* [WHAT THE TASK ASKS]: Restate the listing word for word; omit the images.

* [DATA]:
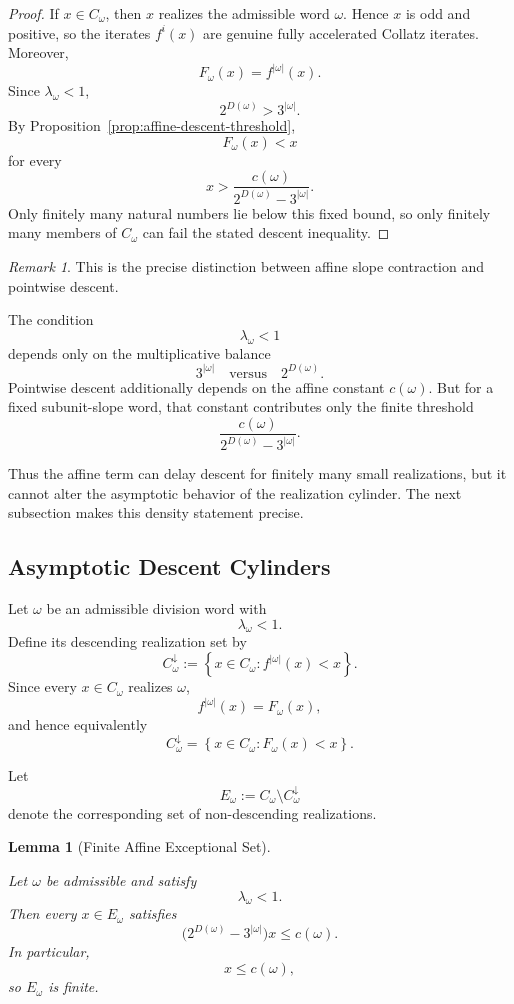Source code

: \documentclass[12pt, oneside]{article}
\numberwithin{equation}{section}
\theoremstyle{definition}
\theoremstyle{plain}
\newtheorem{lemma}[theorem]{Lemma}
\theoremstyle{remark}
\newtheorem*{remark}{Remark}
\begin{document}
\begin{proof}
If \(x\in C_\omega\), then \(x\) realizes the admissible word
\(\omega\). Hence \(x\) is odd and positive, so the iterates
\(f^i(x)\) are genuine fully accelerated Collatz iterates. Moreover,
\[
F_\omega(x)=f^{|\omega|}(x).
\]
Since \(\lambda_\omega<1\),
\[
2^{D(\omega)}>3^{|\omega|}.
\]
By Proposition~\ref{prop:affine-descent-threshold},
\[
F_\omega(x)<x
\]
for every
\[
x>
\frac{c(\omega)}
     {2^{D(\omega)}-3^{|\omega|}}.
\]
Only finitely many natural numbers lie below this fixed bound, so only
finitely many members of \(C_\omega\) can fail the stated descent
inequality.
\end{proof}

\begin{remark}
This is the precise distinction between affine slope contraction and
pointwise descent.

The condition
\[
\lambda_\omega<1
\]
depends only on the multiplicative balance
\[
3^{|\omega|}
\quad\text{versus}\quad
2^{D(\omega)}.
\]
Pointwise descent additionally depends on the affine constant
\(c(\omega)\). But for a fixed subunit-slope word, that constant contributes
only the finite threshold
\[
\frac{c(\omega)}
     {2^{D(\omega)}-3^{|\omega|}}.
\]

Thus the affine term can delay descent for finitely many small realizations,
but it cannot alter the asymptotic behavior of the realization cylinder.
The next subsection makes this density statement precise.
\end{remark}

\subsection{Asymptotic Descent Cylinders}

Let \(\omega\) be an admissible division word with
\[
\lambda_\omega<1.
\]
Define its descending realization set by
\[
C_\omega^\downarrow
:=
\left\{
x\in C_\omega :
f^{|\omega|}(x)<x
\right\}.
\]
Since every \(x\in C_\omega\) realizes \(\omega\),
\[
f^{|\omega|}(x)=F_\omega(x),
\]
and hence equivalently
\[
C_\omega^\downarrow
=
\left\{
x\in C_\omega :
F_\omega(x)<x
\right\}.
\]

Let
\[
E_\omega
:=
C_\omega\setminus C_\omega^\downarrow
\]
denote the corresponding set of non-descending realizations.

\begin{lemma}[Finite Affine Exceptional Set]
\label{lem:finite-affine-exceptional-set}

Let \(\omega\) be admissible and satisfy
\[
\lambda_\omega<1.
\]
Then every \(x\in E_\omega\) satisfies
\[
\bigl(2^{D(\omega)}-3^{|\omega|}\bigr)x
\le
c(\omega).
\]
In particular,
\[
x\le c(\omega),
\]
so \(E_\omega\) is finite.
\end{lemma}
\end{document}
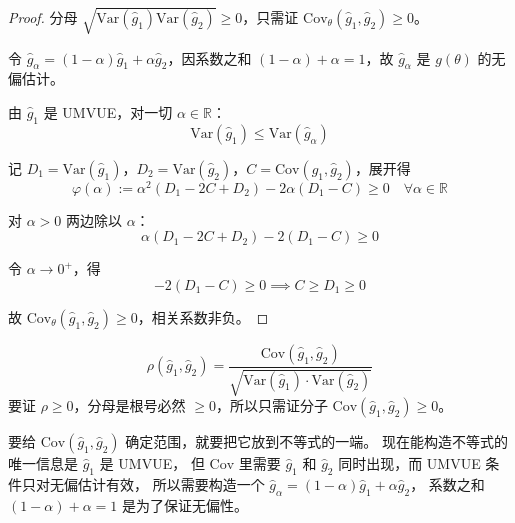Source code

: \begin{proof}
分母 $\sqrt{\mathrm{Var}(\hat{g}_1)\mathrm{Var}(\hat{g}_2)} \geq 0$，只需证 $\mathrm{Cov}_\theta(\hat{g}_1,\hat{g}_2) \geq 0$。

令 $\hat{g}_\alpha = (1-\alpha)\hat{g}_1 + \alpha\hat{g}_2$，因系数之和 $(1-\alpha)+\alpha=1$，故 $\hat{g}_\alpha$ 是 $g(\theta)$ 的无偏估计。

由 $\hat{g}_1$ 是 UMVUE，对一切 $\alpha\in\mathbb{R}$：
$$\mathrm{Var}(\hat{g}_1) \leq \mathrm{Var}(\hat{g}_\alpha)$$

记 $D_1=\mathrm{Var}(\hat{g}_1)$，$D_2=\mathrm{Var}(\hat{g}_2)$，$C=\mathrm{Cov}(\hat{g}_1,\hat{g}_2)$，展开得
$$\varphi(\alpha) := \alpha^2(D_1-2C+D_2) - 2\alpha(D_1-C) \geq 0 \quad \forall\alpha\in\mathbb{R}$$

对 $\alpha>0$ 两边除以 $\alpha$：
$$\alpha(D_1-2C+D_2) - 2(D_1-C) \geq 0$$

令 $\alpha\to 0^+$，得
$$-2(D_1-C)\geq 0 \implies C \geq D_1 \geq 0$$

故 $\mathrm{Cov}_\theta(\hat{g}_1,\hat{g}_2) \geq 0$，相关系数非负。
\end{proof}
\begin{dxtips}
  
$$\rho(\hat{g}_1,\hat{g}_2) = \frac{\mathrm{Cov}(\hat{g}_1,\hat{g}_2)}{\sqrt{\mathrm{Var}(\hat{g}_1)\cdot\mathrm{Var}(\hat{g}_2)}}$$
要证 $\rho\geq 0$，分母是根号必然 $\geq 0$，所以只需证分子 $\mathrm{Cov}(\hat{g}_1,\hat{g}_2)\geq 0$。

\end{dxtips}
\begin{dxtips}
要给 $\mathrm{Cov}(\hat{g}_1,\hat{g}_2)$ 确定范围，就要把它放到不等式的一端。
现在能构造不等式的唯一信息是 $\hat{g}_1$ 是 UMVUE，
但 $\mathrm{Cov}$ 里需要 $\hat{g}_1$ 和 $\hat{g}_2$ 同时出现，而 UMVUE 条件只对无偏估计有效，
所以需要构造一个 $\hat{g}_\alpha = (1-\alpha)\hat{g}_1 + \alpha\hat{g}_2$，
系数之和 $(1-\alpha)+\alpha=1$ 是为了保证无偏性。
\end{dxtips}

* [SOLUTION TO THIS PROBLEM]:
Source code

: \documentclass[12pt, oneside]{article}
\numberwithin{equation}{section}
\theoremstyle{definition}
\theoremstyle{plain}
\newtheorem{lemma}[theorem]{Lemma}
\theoremstyle{remark}
\newtheorem*{remark}{Remark}
\begin{document}
\begin{proof}
If \(x\in C_\omega\), then \(x\) realizes the admissible word
\(\omega\). Hence \(x\) is odd and positive, so the iterates
\(f^i(x)\) are genuine fully accelerated Collatz iterates. Moreover,
\[
F_\omega(x)=f^{|\omega|}(x).
\]
Since \(\lambda_\omega<1\),
\[
2^{D(\omega)}>3^{|\omega|}.
\]
By Proposition~\ref{prop:affine-descent-threshold},
\[
F_\omega(x)<x
\]
for every
\[
x>
\frac{c(\omega)}
     {2^{D(\omega)}-3^{|\omega|}}.
\]
Only finitely many natural numbers lie below this fixed bound, so only
finitely many members of \(C_\omega\) can fail the stated descent
inequality.
\end{proof}

\begin{remark}
This is the precise distinction between affine slope contraction and
pointwise descent.

The condition
\[
\lambda_\omega<1
\]
depends only on the multiplicative balance
\[
3^{|\omega|}
\quad\text{versus}\quad
2^{D(\omega)}.
\]
Pointwise descent additionally depends on the affine constant
\(c(\omega)\). But for a fixed subunit-slope word, that constant contributes
only the finite threshold
\[
\frac{c(\omega)}
     {2^{D(\omega)}-3^{|\omega|}}.
\]

Thus the affine term can delay descent for finitely many small realizations,
but it cannot alter the asymptotic behavior of the realization cylinder.
The next subsection makes this density statement precise.
\end{remark}

\subsection{Asymptotic Descent Cylinders}

Let \(\omega\) be an admissible division word with
\[
\lambda_\omega<1.
\]
Define its descending realization set by
\[
C_\omega^\downarrow
:=
\left\{
x\in C_\omega :
f^{|\omega|}(x)<x
\right\}.
\]
Since every \(x\in C_\omega\) realizes \(\omega\),
\[
f^{|\omega|}(x)=F_\omega(x),
\]
and hence equivalently
\[
C_\omega^\downarrow
=
\left\{
x\in C_\omega :
F_\omega(x)<x
\right\}.
\]

Let
\[
E_\omega
:=
C_\omega\setminus C_\omega^\downarrow
\]
denote the corresponding set of non-descending realizations.

\begin{lemma}[Finite Affine Exceptional Set]
\label{lem:finite-affine-exceptional-set}

Let \(\omega\) be admissible and satisfy
\[
\lambda_\omega<1.
\]
Then every \(x\in E_\omega\) satisfies
\[
\bigl(2^{D(\omega)}-3^{|\omega|}\bigr)x
\le
c(\omega).
\]
In particular,
\[
x\le c(\omega),
\]
so \(E_\omega\) is finite.
\end{lemma}
\end{document}
Source code

: \begin{proof}
分母 $\sqrt{\mathrm{Var}(\hat{g}_1)\mathrm{Var}(\hat{g}_2)} \geq 0$，只需证 $\mathrm{Cov}_\theta(\hat{g}_1,\hat{g}_2) \geq 0$。

令 $\hat{g}_\alpha = (1-\alpha)\hat{g}_1 + \alpha\hat{g}_2$，因系数之和 $(1-\alpha)+\alpha=1$，故 $\hat{g}_\alpha$ 是 $g(\theta)$ 的无偏估计。

由 $\hat{g}_1$ 是 UMVUE，对一切 $\alpha\in\mathbb{R}$：
$$\mathrm{Var}(\hat{g}_1) \leq \mathrm{Var}(\hat{g}_\alpha)$$

记 $D_1=\mathrm{Var}(\hat{g}_1)$，$D_2=\mathrm{Var}(\hat{g}_2)$，$C=\mathrm{Cov}(\hat{g}_1,\hat{g}_2)$，展开得
$$\varphi(\alpha) := \alpha^2(D_1-2C+D_2) - 2\alpha(D_1-C) \geq 0 \quad \forall\alpha\in\mathbb{R}$$

对 $\alpha>0$ 两边除以 $\alpha$：
$$\alpha(D_1-2C+D_2) - 2(D_1-C) \geq 0$$

令 $\alpha\to 0^+$，得
$$-2(D_1-C)\geq 0 \implies C \geq D_1 \geq 0$$

故 $\mathrm{Cov}_\theta(\hat{g}_1,\hat{g}_2) \geq 0$，相关系数非负。
\end{proof}
\begin{dxtips}
  
$$\rho(\hat{g}_1,\hat{g}_2) = \frac{\mathrm{Cov}(\hat{g}_1,\hat{g}_2)}{\sqrt{\mathrm{Var}(\hat{g}_1)\cdot\mathrm{Var}(\hat{g}_2)}}$$
要证 $\rho\geq 0$，分母是根号必然 $\geq 0$，所以只需证分子 $\mathrm{Cov}(\hat{g}_1,\hat{g}_2)\geq 0$。

\end{dxtips}
\begin{dxtips}
要给 $\mathrm{Cov}(\hat{g}_1,\hat{g}_2)$ 确定范围，就要把它放到不等式的一端。
现在能构造不等式的唯一信息是 $\hat{g}_1$ 是 UMVUE，
但 $\mathrm{Cov}$ 里需要 $\hat{g}_1$ 和 $\hat{g}_2$ 同时出现，而 UMVUE 条件只对无偏估计有效，
所以需要构造一个 $\hat{g}_\alpha = (1-\alpha)\hat{g}_1 + \alpha\hat{g}_2$，
系数之和 $(1-\alpha)+\alpha=1$ 是为了保证无偏性。
\end{dxtips}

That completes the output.